Pictures paired with source code
Start of Block

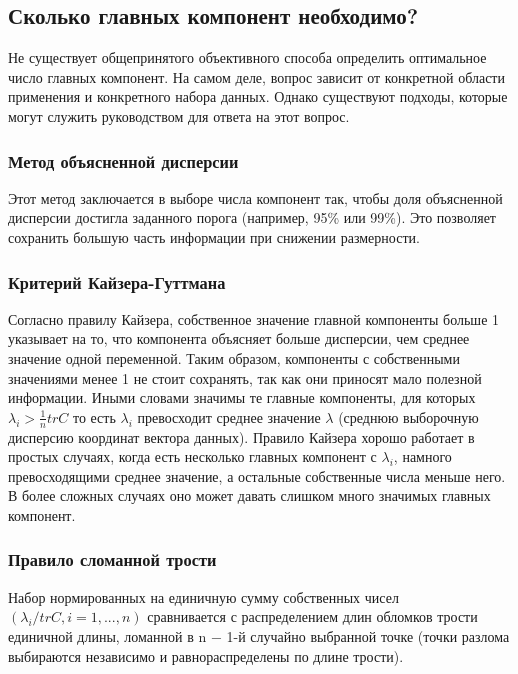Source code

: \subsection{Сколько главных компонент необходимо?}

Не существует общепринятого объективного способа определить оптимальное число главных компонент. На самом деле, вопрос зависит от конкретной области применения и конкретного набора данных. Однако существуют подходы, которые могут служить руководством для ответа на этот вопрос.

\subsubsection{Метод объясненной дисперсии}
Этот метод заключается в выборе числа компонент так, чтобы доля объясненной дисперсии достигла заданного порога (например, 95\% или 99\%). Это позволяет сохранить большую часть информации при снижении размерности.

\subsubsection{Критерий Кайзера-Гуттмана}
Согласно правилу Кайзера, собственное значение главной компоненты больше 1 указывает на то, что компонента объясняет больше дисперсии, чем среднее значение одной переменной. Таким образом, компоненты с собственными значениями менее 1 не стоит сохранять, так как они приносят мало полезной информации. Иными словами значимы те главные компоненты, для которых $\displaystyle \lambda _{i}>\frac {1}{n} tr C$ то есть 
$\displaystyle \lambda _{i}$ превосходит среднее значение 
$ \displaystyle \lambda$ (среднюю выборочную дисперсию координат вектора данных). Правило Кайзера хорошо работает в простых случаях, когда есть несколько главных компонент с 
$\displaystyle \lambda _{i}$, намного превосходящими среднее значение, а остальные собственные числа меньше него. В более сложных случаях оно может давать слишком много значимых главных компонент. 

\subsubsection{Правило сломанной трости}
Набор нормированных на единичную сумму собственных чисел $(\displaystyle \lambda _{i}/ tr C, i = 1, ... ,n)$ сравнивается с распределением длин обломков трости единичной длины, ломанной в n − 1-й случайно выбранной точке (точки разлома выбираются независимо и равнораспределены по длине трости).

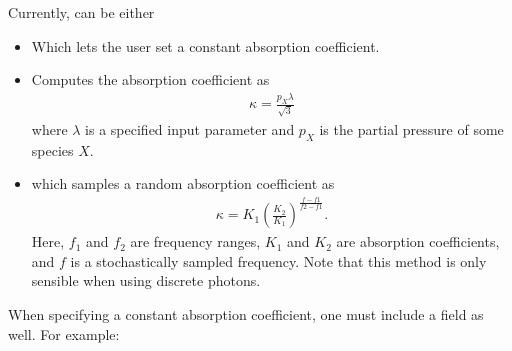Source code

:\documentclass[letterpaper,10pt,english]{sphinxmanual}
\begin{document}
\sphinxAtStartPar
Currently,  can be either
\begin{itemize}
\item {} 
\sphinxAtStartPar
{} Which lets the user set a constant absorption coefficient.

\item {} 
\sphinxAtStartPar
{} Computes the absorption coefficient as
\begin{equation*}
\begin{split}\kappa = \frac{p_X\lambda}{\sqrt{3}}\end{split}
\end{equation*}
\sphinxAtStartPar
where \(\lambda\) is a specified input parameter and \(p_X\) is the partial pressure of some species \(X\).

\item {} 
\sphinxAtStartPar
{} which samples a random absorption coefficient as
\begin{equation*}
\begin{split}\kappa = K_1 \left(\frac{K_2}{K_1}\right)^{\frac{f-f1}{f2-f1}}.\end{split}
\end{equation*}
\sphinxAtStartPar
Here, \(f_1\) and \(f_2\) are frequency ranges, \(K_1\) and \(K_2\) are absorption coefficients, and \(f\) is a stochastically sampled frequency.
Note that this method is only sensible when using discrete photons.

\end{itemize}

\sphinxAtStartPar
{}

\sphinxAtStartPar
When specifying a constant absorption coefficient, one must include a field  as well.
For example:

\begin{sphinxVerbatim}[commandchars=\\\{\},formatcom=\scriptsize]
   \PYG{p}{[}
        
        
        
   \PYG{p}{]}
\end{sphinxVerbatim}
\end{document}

End of Block

This calls for an exact copy of all the entries above, with the pictures omitted.

_Solution to the exercise_
Source code

: \subsection{Сколько главных компонент необходимо?}

Не существует общепринятого объективного способа определить оптимальное число главных компонент. На самом деле, вопрос зависит от конкретной области применения и конкретного набора данных. Однако существуют подходы, которые могут служить руководством для ответа на этот вопрос.

\subsubsection{Метод объясненной дисперсии}
Этот метод заключается в выборе числа компонент так, чтобы доля объясненной дисперсии достигла заданного порога (например, 95\% или 99\%). Это позволяет сохранить большую часть информации при снижении размерности.

\subsubsection{Критерий Кайзера-Гуттмана}
Согласно правилу Кайзера, собственное значение главной компоненты больше 1 указывает на то, что компонента объясняет больше дисперсии, чем среднее значение одной переменной. Таким образом, компоненты с собственными значениями менее 1 не стоит сохранять, так как они приносят мало полезной информации. Иными словами значимы те главные компоненты, для которых $\displaystyle \lambda _{i}>\frac {1}{n} tr C$ то есть 
$\displaystyle \lambda _{i}$ превосходит среднее значение 
$ \displaystyle \lambda$ (среднюю выборочную дисперсию координат вектора данных). Правило Кайзера хорошо работает в простых случаях, когда есть несколько главных компонент с 
$\displaystyle \lambda _{i}$, намного превосходящими среднее значение, а остальные собственные числа меньше него. В более сложных случаях оно может давать слишком много значимых главных компонент. 

\subsubsection{Правило сломанной трости}
Набор нормированных на единичную сумму собственных чисел $(\displaystyle \lambda _{i}/ tr C, i = 1, ... ,n)$ сравнивается с распределением длин обломков трости единичной длины, ломанной в n − 1-й случайно выбранной точке (точки разлома выбираются независимо и равнораспределены по длине трости).

Source code

:\documentclass[letterpaper,10pt,english]{sphinxmanual}
\begin{document}
\sphinxAtStartPar
Currently,  can be either
\begin{itemize}
\item {} 
\sphinxAtStartPar
{} Which lets the user set a constant absorption coefficient.

\item {} 
\sphinxAtStartPar
{} Computes the absorption coefficient as
\begin{equation*}
\begin{split}\kappa = \frac{p_X\lambda}{\sqrt{3}}\end{split}
\end{equation*}
\sphinxAtStartPar
where \(\lambda\) is a specified input parameter and \(p_X\) is the partial pressure of some species \(X\).

\item {} 
\sphinxAtStartPar
{} which samples a random absorption coefficient as
\begin{equation*}
\begin{split}\kappa = K_1 \left(\frac{K_2}{K_1}\right)^{\frac{f-f1}{f2-f1}}.\end{split}
\end{equation*}
\sphinxAtStartPar
Here, \(f_1\) and \(f_2\) are frequency ranges, \(K_1\) and \(K_2\) are absorption coefficients, and \(f\) is a stochastically sampled frequency.
Note that this method is only sensible when using discrete photons.

\end{itemize}

\sphinxAtStartPar
{}

\sphinxAtStartPar
When specifying a constant absorption coefficient, one must include a field  as well.
For example:

\begin{sphinxVerbatim}[commandchars=\\\{\},formatcom=\scriptsize]
   \PYG{p}{[}
        
        
        
   \PYG{p}{]}
\end{sphinxVerbatim}
\end{document}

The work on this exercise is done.